(Beginning of Data shown)

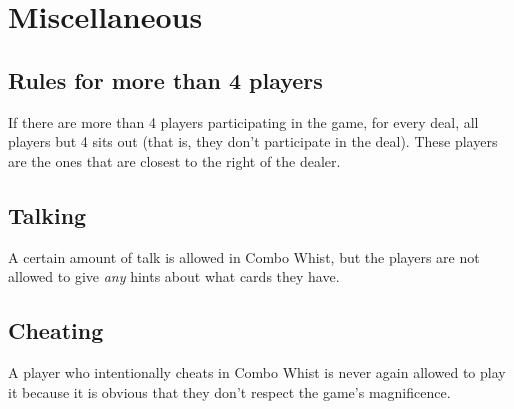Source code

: \documentclass[a4paper]{article}
\begin{document}
	\section{Miscellaneous}
		\subsection{Rules for more than 4 players}
			If there are more than 4 players participating in the game, for every deal, all players but 4 sits out (that is, they don't participate in the deal). These players are the ones that are closest to the right of the dealer.
		
		\subsection{Talking}
			A certain amount of talk is allowed in Combo Whist, but the players are not allowed to give \emph{any} hints about what cards they have.
		
		\subsection{Cheating}
			A player who intentionally cheats in Combo Whist is never again allowed to play it because it is obvious that they don't respect the game's magnificence.

	\pagebreak
	
	
\end{document}
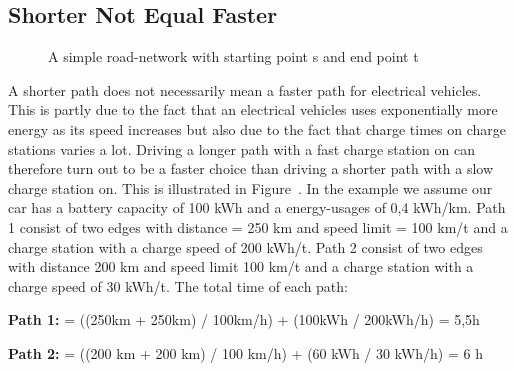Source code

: \subsection{Shorter Not Equal Faster}

\begin{figure}

\label{figure:simpleroad-network}
\caption{A simple road-network with starting point s and end point t}
\end{figure}
A shorter path does not necessarily mean a faster path for electrical vehicles. 
This is partly due to the fact that an electrical vehicles uses exponentially more energy 
as its speed increases but also due to the fact that charge times on charge stations
varies a lot. Driving a longer path with a fast charge station on can therefore turn out to
be a faster choice than driving a shorter path with a slow charge station on. This is illustrated 
in Figure~. In the example we assume our car has a battery capacity of 100 kWh and a energy-usages of
0,4 kWh/km. Path 1 consist of two edges with distance = 250 km and speed limit = 100 km/t
and a charge station with a charge speed of 200 kWh/t. Path 2 consist of two edges with
distance 200 km and speed limit 100 km/t and a charge station with a charge speed of 30 kWh/t.
The total time of each path:
				
\textbf{Path 1:}  = ((250km + 250km) / 100km/h) + (100kWh / 200kWh/h) = 5,5h
				
\textbf{Path 2:}  = ((200 km + 200 km) / 100 km/h) + (60 kWh / 30 kWh/h) = 6 h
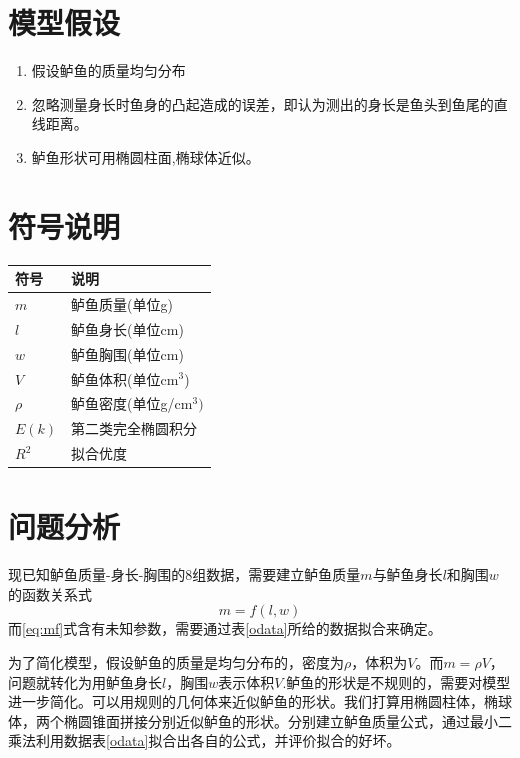\documentclass[UTF8,a4paper]{ctexart}
\numberwithin{equation}{section}%
\numberwithin{table}{section}
\numberwithin{figure}{section}
\begin{document}
\section{模型假设}
\begin{enumerate}[label=(\arabic*)]
\item 假设鲈鱼的质量均匀分布
\item 忽略测量身长时鱼身的凸起造成的误差，即认为测出的身长是鱼头到鱼尾的直线距离。
\item 鲈鱼形状可用椭圆柱面,椭球体近似。
\end{enumerate}
\section{符号说明}
\begin{table}[!htp]
\renewcommand\arraystretch{1.5}
\centering{}
\begin{tabular}{p{4.5cm}<{\centering}p{4.5cm}<{\centering}}
\toprule
符号 &说明\\
\midrule
$m$ &鲈鱼质量(单位g)\\
$l$ &鲈鱼身长(单位cm)\\
$w$ &鲈鱼胸围(单位cm)\\
$V$ &鲈鱼体积(单位cm${}^3$)\\
$\rho$ &鲈鱼密度(单位g/cm${^3})$\\
$E(k)$ &第二类完全椭圆积分\\
$R^2$ &拟合优度\\
\bottomrule
\end{tabular}
\end{table}
\section{问题分析}
现已知鲈鱼质量-身长-胸围的8组数据，需要建立鲈鱼质量$m$与鲈鱼身长$l$和胸围$w$的函数关系式
\begin{equation}\label{eq:mf}
	m=f(l,w)
\end{equation}
而\eqref{eq:mf}式含有未知参数，需要通过表\ref{odata}所给的数据拟合来确定。

为了简化模型，假设鲈鱼的质量是均匀分布的，密度为$\rho$，体积为$V$。而$m=\rho V$，问题就转化为用鲈鱼身长$l$，胸围$w$表示体积$V$.鲈鱼的形状是不规则的，需要对模型进一步简化。可以用规则的几何体来近似鲈鱼的形状。我们打算用椭圆柱体，椭球体，两个椭圆锥面拼接分别近似鲈鱼的形状。分别建立鲈鱼质量公式，通过最小二乘法利用数据表\ref{odata}拟合出各自的公式，并评价拟合的好坏。
\end{document}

(End of Data shown)

- [Task statement]: Nothing should appear in the output except the lines from the one with "现已知鲈鱼质量-身长-胸围的" through the end of the records above, copied exactly.

- [Exercise answer]:
现已知鲈鱼质量-身长-胸围的8组数据，需要建立鲈鱼质量$m$与鲈鱼身长$l$和胸围$w$的函数关系式
\begin{equation}\label{eq:mf}
	m=f(l,w)
\end{equation}
而\eqref{eq:mf}式含有未知参数，需要通过表\ref{odata}所给的数据拟合来确定。

为了简化模型，假设鲈鱼的质量是均匀分布的，密度为$\rho$，体积为$V$。而$m=\rho V$，问题就转化为用鲈鱼身长$l$，胸围$w$表示体积$V$.鲈鱼的形状是不规则的，需要对模型进一步简化。可以用规则的几何体来近似鲈鱼的形状。我们打算用椭圆柱体，椭球体，两个椭圆锥面拼接分别近似鲈鱼的形状。分别建立鲈鱼质量公式，通过最小二乘法利用数据表\ref{odata}拟合出各自的公式，并评价拟合的好坏。
\end{document}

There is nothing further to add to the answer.